2. Implement ParseConfig

type Config struct {
Kind string `yaml:"kind"`
Name string `yaml:"name"`
Metadata module.Metadata `yaml:"metadata"`
Scenario Scenario `yaml:"scenario"`

interval time.Duration // unexported, parsed from Scenario.RawInterval
wait time.Duration // unexported, parsed from Scenario.RawWait
}

type Scenario struct {
RawInterval string `yaml:"interval"`
RawWait string `yaml:"wait"`
DryRun bool `yaml:"dryRun"`
Matchers matchers.Matchers `yaml:"matchers"`
// ... your module-specific fields
}

func ParseConfig(data []byte) (Config, error) { /* ... */ }

Rules:

  • All validation happens here, not in New.
  • Return concrete error messages: "<kind> config requires a name", "invalid scenario.interval %q: %w".
  • Never touch testing: / load: — those are centrally handled.

3. Implement Module

var _ module.ChaosModule = (*Module)(nil)

type Module struct { /* fields */ }

func New(client kubernetes.Interface, cfg Config) *Module { /* ... */ }

func (m *Module) Name() string { return m.name }
func (m *Module) Schedule() module.Schedule { /* ... */ }
func (m *Module) Run(ctx context.Context) error { /* ... */ }

Rules:

  • Name() returns the user-provided name: — it's used as the Prometheus label value and in every log line.
  • Run must honor ctx on every API call.
  • Run must honor dryRun: log the intended action, skip the mutation.
  • Always include kind, name, namespace in log fields.
  • Target selection goes through matchers.CollectPods — unless your module acts on workloads directly, like Rollout.

4. Expose Build

// register.go
func Build(client kubernetes.Interface, data []byte) (module.ChaosModule, error) {
cfg, err := ParseConfig(data)
if err != nil {
return nil, fmt.Errorf("invalid <kind> config: %w", err)
}
return New(client, cfg), nil
}

5. Register in main

Open cmd/chaos_zookoo/main.go and extend:

var builders = map[string]module.Builder{
"Killing": killing.Build,
"Rollout": rollout.Build,
"GorillaKill": gorillakill.Build,
"<Kind>": <pkg>.Build, // ← add this
}

The kind: string in YAML is matched verbatim against this map.

6. Add an example

Drop an annotated examples/<kind>.yaml. The existing samples are the documentation surface — match their level of inline commentary. Every field should have a comment explaining what it does, its default, and its constraints.

7. Write tests

  • ParseConfig — table-driven over valid and invalid inputs. Every validation branch gets a case.
  • Run — with fake.NewSimpleClientset, assert on the API calls made (or not made, in dryRun).

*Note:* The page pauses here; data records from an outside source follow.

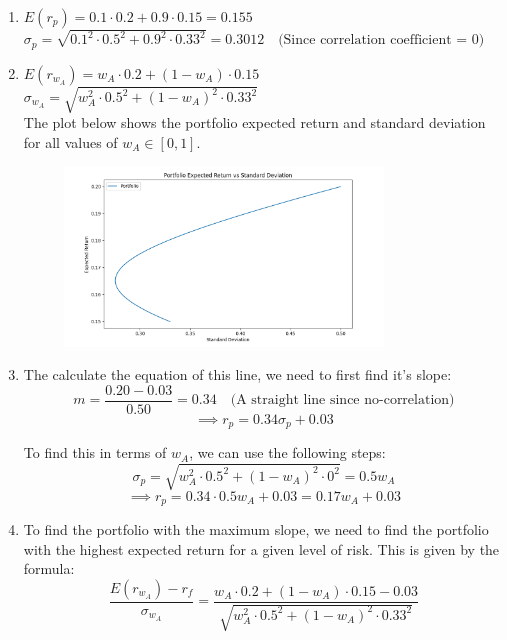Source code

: \documentclass[a4paper]{article}
\begin{document}
\begin{enumerate}[label=(\alph*)]
    \item $E(r_p) = 0.1 \cdot 0.2 + 0.9 \cdot 0.15 = 0.155$ \\

    $\sigma_p = \sqrt{0.1^2 \cdot 0.5^2 + 0.9^2 \cdot 0.33^2} = 0.3012 \quad \text{(Since correlation coefficient = 0)}$

    \vspace{5mm}
    \item $E(r_{w_A}) = w_A \cdot 0.2 + (1 - w_A) \cdot 0.15$ \\
    $\sigma_{w_A} = \sqrt{w_A^2 \cdot 0.5^2 + (1 - w_A)^2 \cdot 0.33^2}$ \\

    The plot below shows the portfolio expected return and standard deviation for all values of $w_A \in [0, 1]$.
    \begin{figure}[ht]
        \centering
        \includegraphics[width=0.8\textwidth]{q7.png}
    \end{figure}

    \vspace{5mm}
    \item The calculate the equation of this line, we need to first find it's slope:
    \[
        m = \frac{0.20 - 0.03}{0.50} = 0.34 \quad \text{(A straight line since no-correlation)}
    \]
    \[
        \implies r_p = 0.34 \sigma_p + 0.03
    \]

    To find this in terms of $w_A$, we can use the following steps:
    \[
        \sigma_p = \sqrt{w_A^2 \cdot 0.5^2 + (1 - w_A)^2 \cdot 0^2} = 0.5w_A
    \]
    \[
        \implies r_p = 0.34 \cdot 0.5w_A + 0.03 = 0.17w_A + 0.03
    \]

    \vspace{5mm}
    \item To find the portfolio with the maximum slope, we need to find the portfolio with the highest expected return for a given level of risk. This is given by the formula:
    \[
        \frac{E(r_{w_A}) - r_f}{\sigma_{w_A}} = \frac{w_A \cdot 0.2 + (1 - w_A) \cdot 0.15 - 0.03}{\sqrt{w_A^2 \cdot 0.5^2 + (1 - w_A)^2 \cdot 0.33^2}}
    \]


\end{enumerate}
\end{document}
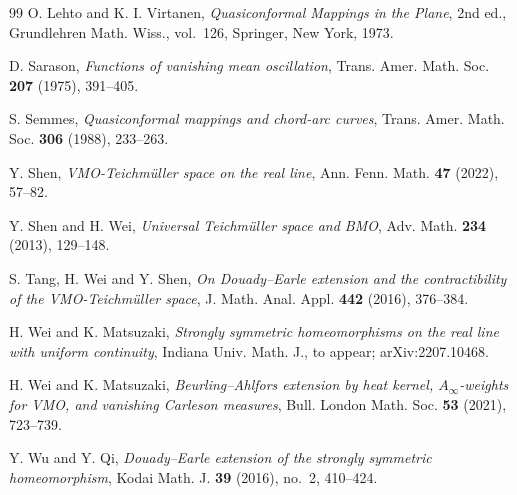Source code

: \begin{thebibliography}{99}
 O. Lehto and K. I. Virtanen, \textit{Quasiconformal Mappings in the Plane}, 2nd ed., Grundlehren Math. Wiss., vol.~126, Springer, New York, 1973.

 D. Sarason, \textit{Functions of vanishing mean oscillation}, Trans. Amer. Math. Soc. \textbf{207} (1975), 391--405.

 S. Semmes, \textit{Quasiconformal mappings and chord-arc curves}, Trans. Amer. Math. Soc. \textbf{306} (1988), 233--263.

 Y. Shen, \textit{VMO-Teichm\"uller space on the real line}, Ann. Fenn. Math. \textbf{47} (2022), 57--82.

 Y. Shen and H. Wei, \textit{Universal Teichm\"uller space and BMO}, Adv. Math. \textbf{234} (2013), 129--148.

 S. Tang, H. Wei and Y. Shen, \textit{On Douady--Earle extension and the contractibility of the VMO-Teichm\"uller space}, J. Math. Anal. Appl. \textbf{442} (2016), 376--384.

 H. Wei and K. Matsuzaki, \textit{Strongly symmetric homeomorphisms on the real line with uniform continuity}, Indiana Univ. Math. J., to appear; arXiv:2207.10468.

 H. Wei and K. Matsuzaki, \textit{Beurling--Ahlfors extension by heat kernel, $A_\infty$-weights for VMO, and vanishing Carleson measures}, Bull. London Math. Soc. \textbf{53} (2021), 723--739.

 Y. Wu and Y. Qi, \textit{Douady--Earle extension of the strongly symmetric homeomorphism}, Kodai Math. J. \textbf{39} (2016), no.~2, 410--424.

\end{thebibliography}
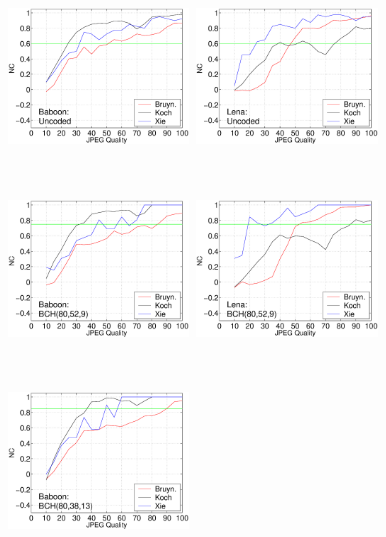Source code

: \documentclass[12pt]{report}
\begin{document}
\begin{figure}[p]
\setlength{\abovecaptionskip}{-0.25cm}
\centerline{ \hbox{
        \includegraphics[height=4.6cm,width=4.8cm]{BKX_EPS_formattedBetter/Baboon80_80_1.eps}
        \includegraphics[height=4.6cm,width=4.8cm]{BKX_EPS_formattedBetter/Lena80_80_1.eps} \\
}} 
\centerline{ \hbox{
        \includegraphics[height=4.6cm,width=4.8cm]{BKX_EPS_formattedBetter/Baboon80_52_9.eps}
        \includegraphics[height=4.6cm,width=4.8cm]{BKX_EPS_formattedBetter/Lena80_52_9.eps} \\
}} 
\centerline{ \hbox{
        \includegraphics[height=4.6cm,width=4.8cm]{BKX_EPS_formattedBetter/Baboon80_38_13.eps}
}}
\end{figure}
\end{document}
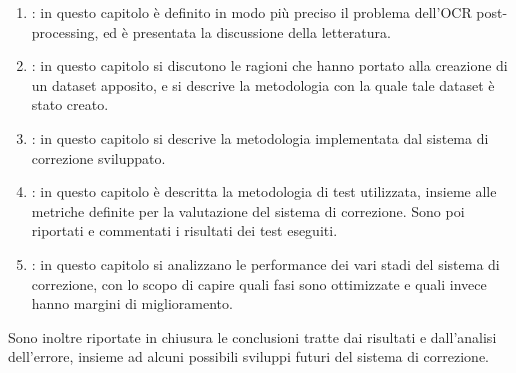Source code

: \begin{enumerate}
\item \textbf{}: in questo capitolo è definito in modo più preciso il problema dell'OCR post-processing, ed è presentata la discussione della letteratura.

\item \textbf{}: in questo capitolo si discutono le ragioni che hanno portato alla creazione di un dataset apposito, e si descrive la metodologia con la quale tale dataset è stato creato.

\item \textbf{}: in questo capitolo si descrive la metodologia implementata dal sistema di correzione sviluppato.


\item \textbf{}: in questo capitolo è descritta la metodologia di test utilizzata, insieme alle metriche definite per la valutazione del sistema di correzione. Sono poi riportati e commentati i risultati dei test eseguiti.


\item \textbf{}: in questo capitolo si analizzano le performance dei vari stadi del sistema di correzione, con lo scopo di capire quali fasi sono ottimizzate e quali invece hanno margini di miglioramento.
\end{enumerate}
\noindent
Sono inoltre riportate in chiusura le conclusioni tratte dai risultati e dall'analisi dell'errore, insieme ad alcuni possibili sviluppi futuri del sistema di correzione.








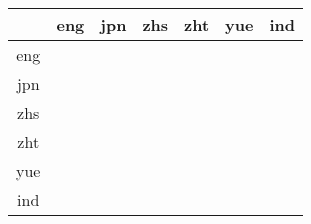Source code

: \documentclass{article}
\begin{document}
\centering
\begin{table}[!h]

\begin{tabular}{|c|c|c|c|c|c|c|}
\hline 

& eng & jpn & zhs & zht & yue & ind \\
\hline 
eng &  &  &  &  &  & \\
\hline 
jpn &  &  &  &  &  & \\
\hline 
zhs &  &  &  &  &  & \\
\hline 
zht &  &  &  &  &  & \\
\hline 
yue &  &  &  &  &  & \\
\hline 
ind &  &  &  &  &  & \\
\hline

\end{tabular}
\end{table}
\end{document}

8. Add user-facing documentation

Create documentation/docs/modules/<kind>.md following the shape of the existing module pages: When to use it, Minimal config, Full reference, Behavior, RBAC.

Update documentation/sidebars.ts so the new page appears in the Modules category.

Adding a middleware

The middleware path is separate — it does not touch existing modules.

  1. Create pkg/<middleware>/ with:
    • config.go exposing a Spec with ApplyDefaultsAndValidate(scenarioInterval time.Duration) error,
    • middleware.go exposing NewMiddleware(sup *Supervisor, spec *Spec) module.Middleware,
    • a process-wide supervisor tracking in-flight work and a Stop() that drains it.
  2. Extend internal/config/crosscutting.go with a new top-level YAML key and call spec.ApplyDefaultsAndValidate(interval) from ParseCrossCutting.
  3. Instantiate the supervisor in cmd/chaos_zookoo/main.go and wrap m with the new middleware in registerModules — pay attention to the wrap order (see Middlewares overview).
  4. Add tests and a doc page.

The test that you got it right: you can disable the new middleware for all existing scenarios by removing the YAML block and nothing about the modules changes. That's the invariant.